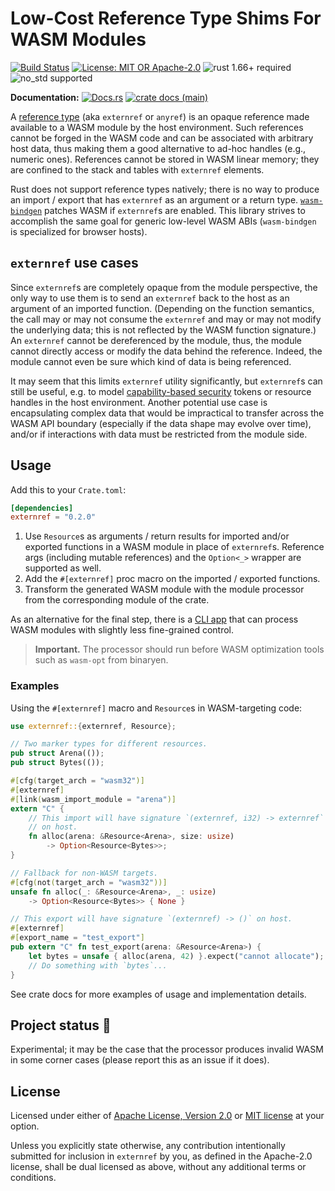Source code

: # Low-Cost Reference Type Shims For WASM Modules

[![Build Status](https://github.com/slowli/externref/workflows/CI/badge.svg?branch=main)](https://github.com/slowli/externref/actions)
[![License: MIT OR Apache-2.0](https://img.shields.io/badge/License-MIT%2FApache--2.0-blue)](https://github.com/slowli/externref#license)
![rust 1.66+ required](https://img.shields.io/badge/rust-1.66+-blue.svg?label=Required%20Rust)
![no_std supported](https://img.shields.io/badge/no__std-tested-green.svg)

**Documentation:** [![Docs.rs](https://docs.rs/externref/badge.svg)](https://docs.rs/externref/)
[![crate docs (main)](https://img.shields.io/badge/main-yellow.svg?label=docs)](https://slowli.github.io/externref/externref/)

A [reference type] (aka `externref` or `anyref`) is an opaque reference made available to
a WASM module by the host environment. Such references cannot be forged in the WASM code
and can be associated with arbitrary host data, thus making them a good alternative to
ad-hoc handles (e.g., numeric ones). References cannot be stored in WASM linear memory; they are
confined to the stack and tables with `externref` elements.

Rust does not support reference types natively; there is no way to produce an import / export
that has `externref` as an argument or a return type. [`wasm-bindgen`] patches WASM if
`externref`s are enabled. This library strives to accomplish the same goal for generic
low-level WASM ABIs (`wasm-bindgen` is specialized for browser hosts).

## `externref` use cases

Since `externref`s are completely opaque from the module perspective, the only way to use
them is to send an `externref` back to the host as an argument of an imported function.
(Depending on the function semantics, the call may or may not consume the `externref`
and may or may not modify the underlying data; this is not reflected
by the WASM function signature.) An `externref` cannot be dereferenced by the module,
thus, the module cannot directly access or modify the data behind the reference. Indeed,
the module cannot even be sure which kind of data is being referenced.

It may seem that this limits `externref` utility significantly,
but `externref`s can still be useful, e.g. to model [capability-based security] tokens
or resource handles in the host environment. Another potential use case is encapsulating
complex data that would be impractical to transfer across the WASM API boundary
(especially if the data shape may evolve over time), and/or if interactions with data
must be restricted from the module side.

## Usage

Add this to your `Crate.toml`:

```toml
[dependencies]
externref = "0.2.0"
```

1. Use `Resource`s as arguments / return results for imported and/or exported functions
  in a WASM module in place of `externref`s. Reference args (including mutable references)
  and the `Option<_>` wrapper are supported as well.
2. Add the `#[externref]` proc macro on the imported / exported functions.
3. Transform the generated WASM module with the module processor
  from the corresponding module of the crate.

As an alternative for the final step, there is a [CLI app](../cli)
that can process WASM modules with slightly less fine-grained control.

> **Important.** The processor should run before WASM optimization tools such as
> `wasm-opt` from binaryen.

### Examples

Using the `#[externref]` macro and `Resource`s in WASM-targeting code:

```rust
use externref::{externref, Resource};

// Two marker types for different resources.
pub struct Arena(());
pub struct Bytes(());

#[cfg(target_arch = "wasm32")]
#[externref]
#[link(wasm_import_module = "arena")]
extern "C" {
    // This import will have signature `(externref, i32) -> externref`
    // on host.
    fn alloc(arena: &Resource<Arena>, size: usize) 
        -> Option<Resource<Bytes>>;
}

// Fallback for non-WASM targets.
#[cfg(not(target_arch = "wasm32"))]
unsafe fn alloc(_: &Resource<Arena>, _: usize) 
    -> Option<Resource<Bytes>> { None }

// This export will have signature `(externref) -> ()` on host.
#[externref]
#[export_name = "test_export"]
pub extern "C" fn test_export(arena: &Resource<Arena>) {
    let bytes = unsafe { alloc(arena, 42) }.expect("cannot allocate");
    // Do something with `bytes`...
}
```

See crate docs for more examples of usage and implementation details.

## Project status 🚧

Experimental; it may be the case that the processor produces invalid WASM
in some corner cases (please report this as an issue if it does).

## License

Licensed under either of [Apache License, Version 2.0](LICENSE-APACHE)
or [MIT license](LICENSE-MIT) at your option.

Unless you explicitly state otherwise, any contribution intentionally submitted
for inclusion in `externref` by you, as defined in the Apache-2.0 license,
shall be dual licensed as above, without any additional terms or conditions.

[reference type]: https://webassembly.github.io/spec/core/syntax/types.html#reference-types
[`wasm-bindgen`]: https://crates.io/crates/wasm-bindgen
[capability-based security]: https://en.wikipedia.org/wiki/Capability-based_security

|---|

Exactly as they appear, transcribe the lines from the top of the material above through the line with "them is to send". Omit any picture.

_Output_.
Source code

: # Low-Cost Reference Type Shims For WASM Modules

[![Build Status](https://github.com/slowli/externref/workflows/CI/badge.svg?branch=main)](https://github.com/slowli/externref/actions)
[![License: MIT OR Apache-2.0](https://img.shields.io/badge/License-MIT%2FApache--2.0-blue)](https://github.com/slowli/externref#license)
![rust 1.66+ required](https://img.shields.io/badge/rust-1.66+-blue.svg?label=Required%20Rust)
![no_std supported](https://img.shields.io/badge/no__std-tested-green.svg)

**Documentation:** [![Docs.rs](https://docs.rs/externref/badge.svg)](https://docs.rs/externref/)
[![crate docs (main)](https://img.shields.io/badge/main-yellow.svg?label=docs)](https://slowli.github.io/externref/externref/)

A [reference type] (aka `externref` or `anyref`) is an opaque reference made available to
a WASM module by the host environment. Such references cannot be forged in the WASM code
and can be associated with arbitrary host data, thus making them a good alternative to
ad-hoc handles (e.g., numeric ones). References cannot be stored in WASM linear memory; they are
confined to the stack and tables with `externref` elements.

Rust does not support reference types natively; there is no way to produce an import / export
that has `externref` as an argument or a return type. [`wasm-bindgen`] patches WASM if
`externref`s are enabled. This library strives to accomplish the same goal for generic
low-level WASM ABIs (`wasm-bindgen` is specialized for browser hosts).

## `externref` use cases

Since `externref`s are completely opaque from the module perspective, the only way to use
them is to send an `externref` back to the host as an argument of an imported function.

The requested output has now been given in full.